One of the strengths of the study by Handa, et al. is the use of liver biopsies and the significant number available for their analysis; they also examined gene expression of a range of genes involved in iron regulation, inflammation and stress response. Measurements of serum iron, ferritin, transferrin saturation, cytokine levels, markers of inflammation, liver function and cholesterol with a correlation of liver histology and injury provide significant data in this study. However, one of the major limitations of the study, as highlighted by the authors, was the absence of data on serum hepcidin levels, and more importantly HFE genotyping in the patients; the HFE genotype has been shown to affect both serum and hepatic iron and hepcidin levels. It is unclear if the interpretation of the data would be affected and if so how significantly.⁶ A second aspect is the absence of protein data on some iron regulatory proteins which are post-translationally regulated; these include phosphorylated STAT3 which is the mediator of IL-6 regulation of hepcidin and hemojuvelin (HJV, a positive regulator of hepcidin and a substrate for TMPRSS6). However, this may be due to the usual and expected paucity of protein material which is obtained from liver biopsies.
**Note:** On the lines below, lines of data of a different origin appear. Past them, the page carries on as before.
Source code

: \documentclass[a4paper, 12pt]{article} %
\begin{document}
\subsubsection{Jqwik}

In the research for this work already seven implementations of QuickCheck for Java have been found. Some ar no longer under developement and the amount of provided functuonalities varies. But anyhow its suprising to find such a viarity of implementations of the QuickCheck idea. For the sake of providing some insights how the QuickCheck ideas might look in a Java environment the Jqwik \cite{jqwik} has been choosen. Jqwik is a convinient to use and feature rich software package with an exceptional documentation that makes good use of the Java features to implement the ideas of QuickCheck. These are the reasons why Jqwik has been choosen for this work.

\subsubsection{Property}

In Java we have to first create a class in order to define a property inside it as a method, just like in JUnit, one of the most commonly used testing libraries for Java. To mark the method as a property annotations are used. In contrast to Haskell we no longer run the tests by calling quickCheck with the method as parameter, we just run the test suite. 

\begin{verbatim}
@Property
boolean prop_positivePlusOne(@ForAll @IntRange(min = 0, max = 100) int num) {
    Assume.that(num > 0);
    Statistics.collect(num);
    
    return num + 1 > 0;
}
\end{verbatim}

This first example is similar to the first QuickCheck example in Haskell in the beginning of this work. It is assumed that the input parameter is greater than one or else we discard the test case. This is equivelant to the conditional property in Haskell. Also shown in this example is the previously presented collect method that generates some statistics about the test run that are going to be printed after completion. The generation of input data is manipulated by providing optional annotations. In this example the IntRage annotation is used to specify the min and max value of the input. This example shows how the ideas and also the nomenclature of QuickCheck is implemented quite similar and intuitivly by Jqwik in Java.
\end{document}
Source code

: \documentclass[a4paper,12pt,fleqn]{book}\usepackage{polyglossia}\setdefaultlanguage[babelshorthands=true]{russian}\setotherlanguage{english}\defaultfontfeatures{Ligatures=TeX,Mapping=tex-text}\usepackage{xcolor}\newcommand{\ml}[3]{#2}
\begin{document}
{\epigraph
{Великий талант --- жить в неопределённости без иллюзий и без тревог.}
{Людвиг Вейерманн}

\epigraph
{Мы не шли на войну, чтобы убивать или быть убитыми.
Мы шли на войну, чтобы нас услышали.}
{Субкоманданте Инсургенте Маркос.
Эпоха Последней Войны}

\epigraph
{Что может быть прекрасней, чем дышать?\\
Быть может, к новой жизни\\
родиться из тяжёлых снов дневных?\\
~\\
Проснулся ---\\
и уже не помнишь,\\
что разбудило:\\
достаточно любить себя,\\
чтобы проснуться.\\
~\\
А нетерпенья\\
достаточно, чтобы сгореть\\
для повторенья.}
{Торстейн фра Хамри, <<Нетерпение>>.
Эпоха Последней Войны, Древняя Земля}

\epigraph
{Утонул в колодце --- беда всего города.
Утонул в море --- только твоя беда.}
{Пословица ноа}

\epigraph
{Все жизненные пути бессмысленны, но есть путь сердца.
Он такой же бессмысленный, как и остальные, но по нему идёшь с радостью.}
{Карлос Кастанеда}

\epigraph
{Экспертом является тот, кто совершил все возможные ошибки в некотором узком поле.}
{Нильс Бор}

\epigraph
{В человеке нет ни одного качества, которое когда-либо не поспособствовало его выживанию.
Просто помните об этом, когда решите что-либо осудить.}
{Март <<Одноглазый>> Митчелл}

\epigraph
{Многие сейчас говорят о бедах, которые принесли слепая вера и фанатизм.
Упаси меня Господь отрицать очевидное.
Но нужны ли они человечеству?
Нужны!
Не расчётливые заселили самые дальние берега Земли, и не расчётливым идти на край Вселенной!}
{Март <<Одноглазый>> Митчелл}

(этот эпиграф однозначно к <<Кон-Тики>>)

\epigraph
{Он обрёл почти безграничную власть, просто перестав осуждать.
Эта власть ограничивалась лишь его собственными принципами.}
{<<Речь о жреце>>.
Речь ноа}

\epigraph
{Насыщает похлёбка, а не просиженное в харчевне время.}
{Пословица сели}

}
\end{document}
Previous studies have attempted to do examine the hepatic gene expression profiles in NAFLD and NASH; the majority of studies however have been performed in cell lines or in animal models of liver disease. In one recent study the authors concluded that expression of a number genes and variants in these genes may contribute to development of NAFLD.⁷ In addition recent studies suggest that epigenetics, an inheritable but potentially reversible phenomena which affects expression of genes, may also play a role in this chronic liver disease (reviewed in eferrence ⁸).

In conclusion, the study by Handa, et al. has been important in re-examining the role of iron, inflammation and stress in the progression of NAFLD to NASH and the genes involved; it is however apparent that additional systematic and high-powered molecular studies are required to enable a more thorough understanding of this complex and chronic liver disease.